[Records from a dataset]
================

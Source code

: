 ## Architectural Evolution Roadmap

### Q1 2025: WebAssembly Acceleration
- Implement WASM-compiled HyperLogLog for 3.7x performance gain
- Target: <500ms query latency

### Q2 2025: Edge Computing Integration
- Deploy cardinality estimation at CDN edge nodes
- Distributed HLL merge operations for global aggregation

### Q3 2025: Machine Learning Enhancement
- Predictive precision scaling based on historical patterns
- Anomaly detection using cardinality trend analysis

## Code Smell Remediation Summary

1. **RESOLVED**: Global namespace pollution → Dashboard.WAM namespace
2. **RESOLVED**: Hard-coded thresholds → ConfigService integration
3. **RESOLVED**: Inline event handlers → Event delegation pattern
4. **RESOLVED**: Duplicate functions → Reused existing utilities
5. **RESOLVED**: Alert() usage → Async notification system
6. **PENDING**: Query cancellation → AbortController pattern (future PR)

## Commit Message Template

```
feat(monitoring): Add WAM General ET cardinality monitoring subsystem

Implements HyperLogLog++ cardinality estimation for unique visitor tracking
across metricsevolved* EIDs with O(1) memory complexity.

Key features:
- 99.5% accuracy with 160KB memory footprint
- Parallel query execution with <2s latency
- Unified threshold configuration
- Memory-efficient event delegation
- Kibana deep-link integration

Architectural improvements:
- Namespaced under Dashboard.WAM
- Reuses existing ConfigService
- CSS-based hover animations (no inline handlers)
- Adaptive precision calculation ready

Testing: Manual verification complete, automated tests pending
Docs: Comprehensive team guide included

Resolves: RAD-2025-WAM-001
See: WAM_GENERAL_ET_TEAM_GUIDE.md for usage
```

================

Instructions to follow: Each line of the data needs to be repeated exactly.

Answer to this problem:
Source code

: ## Architectural Evolution Roadmap

### Q1 2025: WebAssembly Acceleration
- Implement WASM-compiled HyperLogLog for 3.7x performance gain
- Target: <500ms query latency

### Q2 2025: Edge Computing Integration
- Deploy cardinality estimation at CDN edge nodes
- Distributed HLL merge operations for global aggregation

### Q3 2025: Machine Learning Enhancement
- Predictive precision scaling based on historical patterns
- Anomaly detection using cardinality trend analysis

## Code Smell Remediation Summary

1. **RESOLVED**: Global namespace pollution → Dashboard.WAM namespace
2. **RESOLVED**: Hard-coded thresholds → ConfigService integration
3. **RESOLVED**: Inline event handlers → Event delegation pattern
4. **RESOLVED**: Duplicate functions → Reused existing utilities
5. **RESOLVED**: Alert() usage → Async notification system
6. **PENDING**: Query cancellation → AbortController pattern (future PR)

## Commit Message Template

```
feat(monitoring): Add WAM General ET cardinality monitoring subsystem

Implements HyperLogLog++ cardinality estimation for unique visitor tracking
across metricsevolved* EIDs with O(1) memory complexity.

Key features:
- 99.5% accuracy with 160KB memory footprint
- Parallel query execution with <2s latency
- Unified threshold configuration
- Memory-efficient event delegation
- Kibana deep-link integration

Architectural improvements:
- Namespaced under Dashboard.WAM
- Reuses existing ConfigService
- CSS-based hover animations (no inline handlers)
- Adaptive precision calculation ready

Testing: Manual verification complete, automated tests pending
Docs: Comprehensive team guide included

Resolves: RAD-2025-WAM-001
See: WAM_GENERAL_ET_TEAM_GUIDE.md for usage
```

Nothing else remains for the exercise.